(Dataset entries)
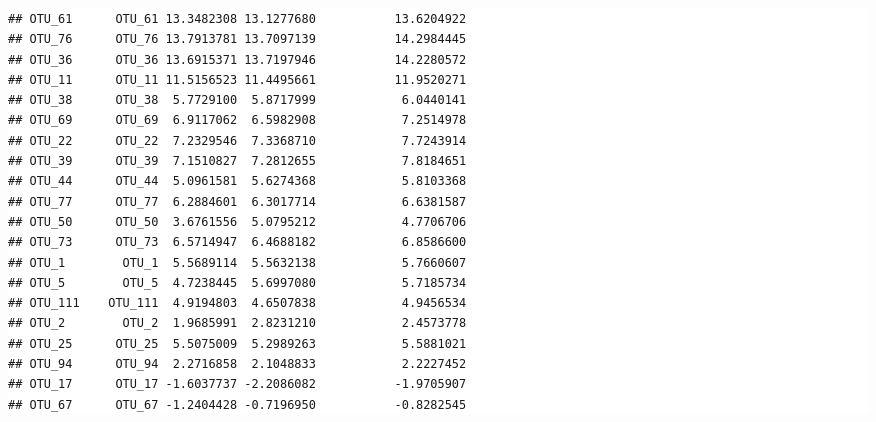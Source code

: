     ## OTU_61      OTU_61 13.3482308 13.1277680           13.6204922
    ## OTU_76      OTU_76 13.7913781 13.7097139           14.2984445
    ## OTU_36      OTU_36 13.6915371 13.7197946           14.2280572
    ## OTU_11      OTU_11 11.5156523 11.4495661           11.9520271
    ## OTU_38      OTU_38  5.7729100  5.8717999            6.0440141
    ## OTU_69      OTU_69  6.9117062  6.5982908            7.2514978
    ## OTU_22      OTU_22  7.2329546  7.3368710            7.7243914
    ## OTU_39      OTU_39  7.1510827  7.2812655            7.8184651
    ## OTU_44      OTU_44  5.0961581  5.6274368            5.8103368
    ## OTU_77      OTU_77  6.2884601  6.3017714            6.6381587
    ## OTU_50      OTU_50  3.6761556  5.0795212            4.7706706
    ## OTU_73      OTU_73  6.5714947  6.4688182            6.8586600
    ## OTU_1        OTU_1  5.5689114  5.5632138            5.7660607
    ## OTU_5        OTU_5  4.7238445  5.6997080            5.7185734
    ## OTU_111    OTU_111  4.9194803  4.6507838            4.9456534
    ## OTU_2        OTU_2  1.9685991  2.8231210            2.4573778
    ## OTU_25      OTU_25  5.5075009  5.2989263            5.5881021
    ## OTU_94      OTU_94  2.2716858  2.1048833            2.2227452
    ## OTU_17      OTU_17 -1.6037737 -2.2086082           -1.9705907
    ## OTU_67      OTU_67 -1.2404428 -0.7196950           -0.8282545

• _Goal of the exercise_:
Print out the entries once more, unchanged. No pictures.

• _Written response_:
Source code

:     ## OTU_61      OTU_61 13.3482308 13.1277680           13.6204922
    ## OTU_76      OTU_76 13.7913781 13.7097139           14.2984445
    ## OTU_36      OTU_36 13.6915371 13.7197946           14.2280572
    ## OTU_11      OTU_11 11.5156523 11.4495661           11.9520271
    ## OTU_38      OTU_38  5.7729100  5.8717999            6.0440141
    ## OTU_69      OTU_69  6.9117062  6.5982908            7.2514978
    ## OTU_22      OTU_22  7.2329546  7.3368710            7.7243914
    ## OTU_39      OTU_39  7.1510827  7.2812655            7.8184651
    ## OTU_44      OTU_44  5.0961581  5.6274368            5.8103368
    ## OTU_77      OTU_77  6.2884601  6.3017714            6.6381587
    ## OTU_50      OTU_50  3.6761556  5.0795212            4.7706706
    ## OTU_73      OTU_73  6.5714947  6.4688182            6.8586600
    ## OTU_1        OTU_1  5.5689114  5.5632138            5.7660607
    ## OTU_5        OTU_5  4.7238445  5.6997080            5.7185734
    ## OTU_111    OTU_111  4.9194803  4.6507838            4.9456534
    ## OTU_2        OTU_2  1.9685991  2.8231210            2.4573778
    ## OTU_25      OTU_25  5.5075009  5.2989263            5.5881021
    ## OTU_94      OTU_94  2.2716858  2.1048833            2.2227452
    ## OTU_17      OTU_17 -1.6037737 -2.2086082           -1.9705907
    ## OTU_67      OTU_67 -1.2404428 -0.7196950           -0.8282545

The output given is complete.